*** Opening Records provided ***

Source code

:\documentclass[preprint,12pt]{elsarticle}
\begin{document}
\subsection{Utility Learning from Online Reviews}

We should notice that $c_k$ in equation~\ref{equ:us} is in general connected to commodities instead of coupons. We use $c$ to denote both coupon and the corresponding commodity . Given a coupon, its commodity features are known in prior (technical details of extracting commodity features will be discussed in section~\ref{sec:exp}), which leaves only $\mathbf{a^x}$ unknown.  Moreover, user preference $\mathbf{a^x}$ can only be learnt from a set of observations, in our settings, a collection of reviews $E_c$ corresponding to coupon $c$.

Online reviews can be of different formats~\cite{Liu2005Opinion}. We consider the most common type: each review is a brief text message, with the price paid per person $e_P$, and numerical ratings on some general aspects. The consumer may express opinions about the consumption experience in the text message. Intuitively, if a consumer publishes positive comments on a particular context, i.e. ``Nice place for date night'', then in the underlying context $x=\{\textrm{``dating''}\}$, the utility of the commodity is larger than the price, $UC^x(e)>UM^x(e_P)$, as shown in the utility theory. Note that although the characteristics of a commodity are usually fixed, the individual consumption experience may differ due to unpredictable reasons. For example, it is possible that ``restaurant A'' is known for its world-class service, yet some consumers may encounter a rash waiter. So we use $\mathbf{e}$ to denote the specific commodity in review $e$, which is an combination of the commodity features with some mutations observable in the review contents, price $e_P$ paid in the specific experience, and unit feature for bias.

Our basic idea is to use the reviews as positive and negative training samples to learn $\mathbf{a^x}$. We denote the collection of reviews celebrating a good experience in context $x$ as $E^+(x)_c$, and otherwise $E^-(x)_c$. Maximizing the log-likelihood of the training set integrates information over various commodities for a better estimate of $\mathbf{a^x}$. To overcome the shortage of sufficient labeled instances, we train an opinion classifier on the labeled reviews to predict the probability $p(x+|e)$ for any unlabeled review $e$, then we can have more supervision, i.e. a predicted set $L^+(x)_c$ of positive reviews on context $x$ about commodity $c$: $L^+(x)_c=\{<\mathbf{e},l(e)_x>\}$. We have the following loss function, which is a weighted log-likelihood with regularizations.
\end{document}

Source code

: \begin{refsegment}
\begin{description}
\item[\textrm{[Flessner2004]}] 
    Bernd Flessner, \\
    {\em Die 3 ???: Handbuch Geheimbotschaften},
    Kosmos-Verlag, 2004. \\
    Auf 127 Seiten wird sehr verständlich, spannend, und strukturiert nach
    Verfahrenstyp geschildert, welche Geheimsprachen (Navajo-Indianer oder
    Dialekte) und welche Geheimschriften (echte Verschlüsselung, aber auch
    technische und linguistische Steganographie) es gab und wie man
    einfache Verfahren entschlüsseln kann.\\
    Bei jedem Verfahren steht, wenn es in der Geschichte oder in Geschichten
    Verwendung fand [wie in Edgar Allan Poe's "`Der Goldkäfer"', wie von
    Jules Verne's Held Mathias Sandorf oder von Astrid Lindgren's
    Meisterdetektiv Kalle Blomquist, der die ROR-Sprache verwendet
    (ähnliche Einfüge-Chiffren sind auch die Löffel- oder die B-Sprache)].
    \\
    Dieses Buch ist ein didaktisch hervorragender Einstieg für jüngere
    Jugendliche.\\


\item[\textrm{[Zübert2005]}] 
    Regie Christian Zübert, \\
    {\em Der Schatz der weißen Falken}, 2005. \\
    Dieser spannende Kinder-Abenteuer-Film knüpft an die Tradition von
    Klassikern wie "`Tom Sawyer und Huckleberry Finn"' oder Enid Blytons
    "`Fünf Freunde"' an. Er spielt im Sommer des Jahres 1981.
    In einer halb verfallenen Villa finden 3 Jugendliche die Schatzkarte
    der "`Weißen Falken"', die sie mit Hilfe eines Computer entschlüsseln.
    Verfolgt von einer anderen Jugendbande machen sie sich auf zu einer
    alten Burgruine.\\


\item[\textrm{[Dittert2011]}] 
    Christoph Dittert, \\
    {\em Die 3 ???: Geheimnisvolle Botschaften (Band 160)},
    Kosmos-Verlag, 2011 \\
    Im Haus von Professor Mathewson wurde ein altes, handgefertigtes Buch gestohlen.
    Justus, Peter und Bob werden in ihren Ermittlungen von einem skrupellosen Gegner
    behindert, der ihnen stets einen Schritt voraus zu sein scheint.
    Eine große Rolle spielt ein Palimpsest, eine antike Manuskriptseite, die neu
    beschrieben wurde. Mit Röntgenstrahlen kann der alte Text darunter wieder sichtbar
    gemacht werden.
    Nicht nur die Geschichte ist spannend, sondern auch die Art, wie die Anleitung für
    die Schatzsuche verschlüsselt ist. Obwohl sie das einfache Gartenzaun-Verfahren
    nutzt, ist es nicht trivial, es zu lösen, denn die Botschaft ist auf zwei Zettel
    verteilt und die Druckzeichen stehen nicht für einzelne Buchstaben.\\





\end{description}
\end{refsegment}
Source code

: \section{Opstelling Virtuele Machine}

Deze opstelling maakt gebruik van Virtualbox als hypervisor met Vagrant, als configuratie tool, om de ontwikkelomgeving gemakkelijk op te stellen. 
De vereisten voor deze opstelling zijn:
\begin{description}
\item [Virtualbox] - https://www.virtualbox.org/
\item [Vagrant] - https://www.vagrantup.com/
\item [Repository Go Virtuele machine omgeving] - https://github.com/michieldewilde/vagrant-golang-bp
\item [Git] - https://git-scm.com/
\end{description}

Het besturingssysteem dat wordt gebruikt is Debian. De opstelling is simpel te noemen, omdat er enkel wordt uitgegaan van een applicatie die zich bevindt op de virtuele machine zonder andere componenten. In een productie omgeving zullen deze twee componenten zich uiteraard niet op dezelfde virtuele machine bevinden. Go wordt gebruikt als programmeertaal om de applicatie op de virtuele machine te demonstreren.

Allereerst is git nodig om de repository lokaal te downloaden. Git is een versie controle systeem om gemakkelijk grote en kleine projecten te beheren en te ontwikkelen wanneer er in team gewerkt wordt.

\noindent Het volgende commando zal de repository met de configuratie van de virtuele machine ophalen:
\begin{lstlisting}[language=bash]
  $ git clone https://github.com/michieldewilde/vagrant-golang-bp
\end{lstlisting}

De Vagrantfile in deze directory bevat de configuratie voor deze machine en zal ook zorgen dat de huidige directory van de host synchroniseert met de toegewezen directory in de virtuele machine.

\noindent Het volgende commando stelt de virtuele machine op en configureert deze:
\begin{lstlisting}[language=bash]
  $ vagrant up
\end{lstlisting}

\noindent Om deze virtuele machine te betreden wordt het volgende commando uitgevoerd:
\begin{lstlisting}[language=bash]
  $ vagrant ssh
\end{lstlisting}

*** Closing Records provided ***

| Exercise |
Take from the material every line that holds "Jugendliche".

| Exercise result |
    Jugendliche.\\
    In einer halb verfallenen Villa finden 3 Jugendliche die Schatzkarte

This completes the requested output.